• **Exercise instructions**
Would you please copy the entries exactly, leaving every picture aside?

◇ ◇ ◇

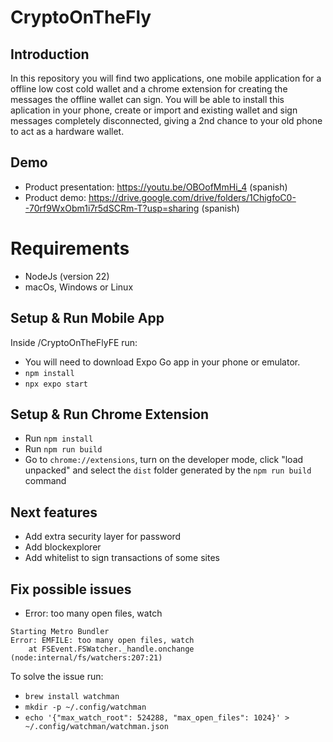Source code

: # CryptoOnTheFly

## Introduction

In this repository you will find two applications, one mobile application for a offline low cost cold wallet and a chrome extension for creating the messages the offline wallet can sign. You will be able to install this aplication in your phone, create or import and existing wallet and sign messages completely disconnected, giving a 2nd chance to your old phone to act as a hardware wallet.

## Demo

- Product presentation: https://youtu.be/OBOofMmHi_4 (spanish)
- Product demo: https://drive.google.com/drive/folders/1ChigfoC0--70rf9WxObm1i7r5dSCRm-T?usp=sharing (spanish)

# Requirements

- NodeJs (version 22)
- macOs, Windows or Linux

## Setup & Run Mobile App

Inside /CryptoOnTheFlyFE run:

- You will need to download Expo Go app in your phone or emulator.
- `npm install`
- `npx expo start`

## Setup & Run Chrome Extension

- Run `npm install`
- Run `npm run build`
- Go to `chrome://extensions`, turn on the developer mode, click "load unpacked" and select the `dist` folder generated by the `npm run build` command

## Next features
- Add extra security layer for password
- Add blockexplorer
- Add whitelist to sign transactions of some sites


## Fix possible issues

- Error: too many open files, watch
```
Starting Metro Bundler
Error: EMFILE: too many open files, watch
    at FSEvent.FSWatcher._handle.onchange (node:internal/fs/watchers:207:21)
```

To solve the issue run:
- `brew install watchman`
- `mkdir -p ~/.config/watchman`
- `echo '{"max_watch_root": 524288, "max_open_files": 1024}' > ~/.config/watchman/watchman.json`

◇ ◇ ◇

• **Exercise answer**
Source code

: # CryptoOnTheFly

## Introduction

In this repository you will find two applications, one mobile application for a offline low cost cold wallet and a chrome extension for creating the messages the offline wallet can sign. You will be able to install this aplication in your phone, create or import and existing wallet and sign messages completely disconnected, giving a 2nd chance to your old phone to act as a hardware wallet.

## Demo

- Product presentation: https://youtu.be/OBOofMmHi_4 (spanish)
- Product demo: https://drive.google.com/drive/folders/1ChigfoC0--70rf9WxObm1i7r5dSCRm-T?usp=sharing (spanish)

# Requirements

- NodeJs (version 22)
- macOs, Windows or Linux

## Setup & Run Mobile App

Inside /CryptoOnTheFlyFE run:

- You will need to download Expo Go app in your phone or emulator.
- `npm install`
- `npx expo start`

## Setup & Run Chrome Extension

- Run `npm install`
- Run `npm run build`
- Go to `chrome://extensions`, turn on the developer mode, click "load unpacked" and select the `dist` folder generated by the `npm run build` command

## Next features
- Add extra security layer for password
- Add blockexplorer
- Add whitelist to sign transactions of some sites


## Fix possible issues

- Error: too many open files, watch
```
Starting Metro Bundler
Error: EMFILE: too many open files, watch
    at FSEvent.FSWatcher._handle.onchange (node:internal/fs/watchers:207:21)
```

To solve the issue run:
- `brew install watchman`
- `mkdir -p ~/.config/watchman`
- `echo '{"max_watch_root": 524288, "max_open_files": 1024}' > ~/.config/watchman/watchman.json`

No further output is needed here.